Ближайшая ко мне дверь отворилась, и оттуда вышла женщина лет тридцати-сорока, плотная, широкоплечая, рыжая, с суровым простым лицом – менее романтичную или менее призрачную фигуру трудно было вообразить.
– Слишком много шума, Грейс, – сказала миссис Фэрфакс. – Не забывайте, какие вам даны распоряжения.
Грейс молча сделала книксен и затворила дверь.
– Она взята в дом швеей и помогает Лии с уборкой, – продолжала миссис Фэрфакс. – Нельзя сказать, чтобы она была безупречна во всем, но со своими обязанностями справляется. Да, кстати, как вы утром позанимались со своей новой ученицей?
Разговор перешел на Адель и продолжался, пока мы не добрались до залитого солнечным светом безмятежного нижнего этажа. Навстречу нам выбежала Адель, восклицая:
– Mesdames, vous êtes servies! – И добавила: – J'ai bien faim, moi![9]
Глава 12
Обещание спокойной и деятельной жизни, залогом которой, казалось, стало мое первое безоблачное знакомство с Тернфилдом, не обмануло и при продолжении этого знакомства. Миссис Фэрфакс оказалась именно такой, какой выглядела: доброй, в меру умной женщиной с мирным характером и хорошей домоправительницей. Моя ученица была бойкой девочкой, избалованной и иногда капризной. Но так как ее поручили всецело моим заботам и никто не вмешивался в мои планы ее воспитания, то вскоре прежние выходки были забыты и она стала послушной и прилежной. У нее не было ни блестящих способностей, ни оригинальности в характере, ни особой чувствительности или не по годам развитого вкуса – словом, ничего, что хотя бы на дюйм приподнимало ее над обычным уровнем детей ее возраста, но не было и никаких особых недостатков или дурных наклонностей, которые бы поставили ее ниже него. Она делала положенные успехи, питала ко мне живую, хотя, наверное, не очень глубокую привязанность и своей наивностью, веселой болтовней и стараниями заслужить похвалу вызвала у меня ответную симпатию, достаточную, чтобы нам обеим было приятно общество друг друга.

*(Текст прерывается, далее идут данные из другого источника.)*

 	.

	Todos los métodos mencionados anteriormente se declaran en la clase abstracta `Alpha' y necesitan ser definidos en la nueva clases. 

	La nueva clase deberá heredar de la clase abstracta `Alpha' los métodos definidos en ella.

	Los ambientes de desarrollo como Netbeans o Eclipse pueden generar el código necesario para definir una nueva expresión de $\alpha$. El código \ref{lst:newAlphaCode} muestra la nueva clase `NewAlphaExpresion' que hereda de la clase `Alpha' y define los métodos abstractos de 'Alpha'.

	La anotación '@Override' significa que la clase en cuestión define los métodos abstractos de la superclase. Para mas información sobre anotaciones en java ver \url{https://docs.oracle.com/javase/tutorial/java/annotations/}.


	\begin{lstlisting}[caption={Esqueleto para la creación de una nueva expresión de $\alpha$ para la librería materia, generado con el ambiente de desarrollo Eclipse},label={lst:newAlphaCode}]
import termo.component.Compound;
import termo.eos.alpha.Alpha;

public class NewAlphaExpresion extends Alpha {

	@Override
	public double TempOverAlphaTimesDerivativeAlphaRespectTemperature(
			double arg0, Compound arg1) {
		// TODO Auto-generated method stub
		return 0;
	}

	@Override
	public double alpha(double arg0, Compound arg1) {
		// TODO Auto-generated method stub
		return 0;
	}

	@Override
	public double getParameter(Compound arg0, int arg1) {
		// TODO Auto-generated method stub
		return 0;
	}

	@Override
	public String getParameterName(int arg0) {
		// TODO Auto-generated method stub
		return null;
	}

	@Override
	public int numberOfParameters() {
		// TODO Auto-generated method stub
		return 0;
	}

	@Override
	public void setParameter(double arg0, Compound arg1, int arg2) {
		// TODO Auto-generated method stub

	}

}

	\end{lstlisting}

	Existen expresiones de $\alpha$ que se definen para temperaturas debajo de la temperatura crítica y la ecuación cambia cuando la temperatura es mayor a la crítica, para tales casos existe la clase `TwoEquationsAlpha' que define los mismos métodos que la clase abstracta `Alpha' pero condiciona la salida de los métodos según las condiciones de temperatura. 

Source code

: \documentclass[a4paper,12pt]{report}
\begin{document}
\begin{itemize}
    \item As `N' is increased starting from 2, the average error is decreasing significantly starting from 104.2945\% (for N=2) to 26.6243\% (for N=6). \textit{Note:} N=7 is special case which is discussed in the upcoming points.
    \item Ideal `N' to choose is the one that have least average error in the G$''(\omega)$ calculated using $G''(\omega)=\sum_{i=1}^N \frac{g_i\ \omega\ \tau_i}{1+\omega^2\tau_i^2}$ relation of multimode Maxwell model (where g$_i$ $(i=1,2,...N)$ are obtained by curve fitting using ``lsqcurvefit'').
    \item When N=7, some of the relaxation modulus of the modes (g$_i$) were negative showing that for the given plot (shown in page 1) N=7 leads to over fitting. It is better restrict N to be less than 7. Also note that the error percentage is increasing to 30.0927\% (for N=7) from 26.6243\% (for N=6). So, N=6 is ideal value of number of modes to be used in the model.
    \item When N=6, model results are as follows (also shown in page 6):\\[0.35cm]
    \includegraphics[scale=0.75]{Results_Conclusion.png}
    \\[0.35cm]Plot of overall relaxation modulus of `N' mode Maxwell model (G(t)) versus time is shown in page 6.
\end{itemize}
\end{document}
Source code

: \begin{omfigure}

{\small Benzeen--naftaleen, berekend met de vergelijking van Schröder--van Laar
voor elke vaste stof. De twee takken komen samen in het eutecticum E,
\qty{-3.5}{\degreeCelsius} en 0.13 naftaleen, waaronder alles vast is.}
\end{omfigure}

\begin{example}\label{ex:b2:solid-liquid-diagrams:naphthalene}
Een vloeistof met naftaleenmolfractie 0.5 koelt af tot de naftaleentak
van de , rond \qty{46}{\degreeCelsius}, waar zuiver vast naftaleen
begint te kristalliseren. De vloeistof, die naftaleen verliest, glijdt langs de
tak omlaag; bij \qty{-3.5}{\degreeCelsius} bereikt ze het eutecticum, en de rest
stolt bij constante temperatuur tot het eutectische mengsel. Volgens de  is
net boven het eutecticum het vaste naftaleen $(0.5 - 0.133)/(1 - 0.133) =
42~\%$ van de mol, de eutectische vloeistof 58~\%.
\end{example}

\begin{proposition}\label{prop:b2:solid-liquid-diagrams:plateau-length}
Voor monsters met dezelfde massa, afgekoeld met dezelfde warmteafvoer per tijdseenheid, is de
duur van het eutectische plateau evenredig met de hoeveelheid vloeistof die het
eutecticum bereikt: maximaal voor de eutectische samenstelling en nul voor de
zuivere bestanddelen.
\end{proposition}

Мои слова, par parenthèse,[10] несомненно, сочтут весьма бездушными те, кто провозглашает торжественные доктрины об ангельской природе детей и почитает священной обязанностью их воспитателей относиться к ним с идолопоклонническим обожанием. Однако я пишу не для того, чтобы льстить родительскому эгоизму, повторять ханжеские слащавости или подтверждать лицемерные выдумки, но просто веду правдивый рассказ. Я добросовестно заботилась о здоровье и образовании Адели, учила ее и испытывала теплое чувство к милой девчушке, точно так же как питала благодарность к миссис Фэрфакс за ее доброту и удовольствие от ее общества, пропорциональную ее расположению ко мне и заурядности ее ума и характера.
Пусть кто хочет порицает меня, если я добавлю, что порой, когда я в одиночестве прогуливалась по лесу, когда подходила к воротам и смотрела на дорогу или, воспользовавшись тем, что Адель играет с бонной, а миссис Фэрфакс варит варенье в кладовой, я поднималась по трем лестницам, откидывала крышку люка, выходила на крышу и смотрела на луга и холмы, на дальний горизонт, что тогда во мне просыпалась жажда обладать зрением, которое проникло бы за эти пределы, достигло бы большого мира: городов и дальних краев, кипящих жизнью, о которых я только слышала, что тогда я мечтала приобрести побольше опыта, чем у меня было, встречаться с близкими мне по духу людьми, расширить круг моих знакомств, а не ограничиваться обществом тех, с кем судьба свела меня здесь. Я ценила то хорошее, что было в миссис Фэрфакс, и то хорошее, что было в Адели, но я верила, что есть иное и лучшее, а веря, жаждала убедиться в этом воочию.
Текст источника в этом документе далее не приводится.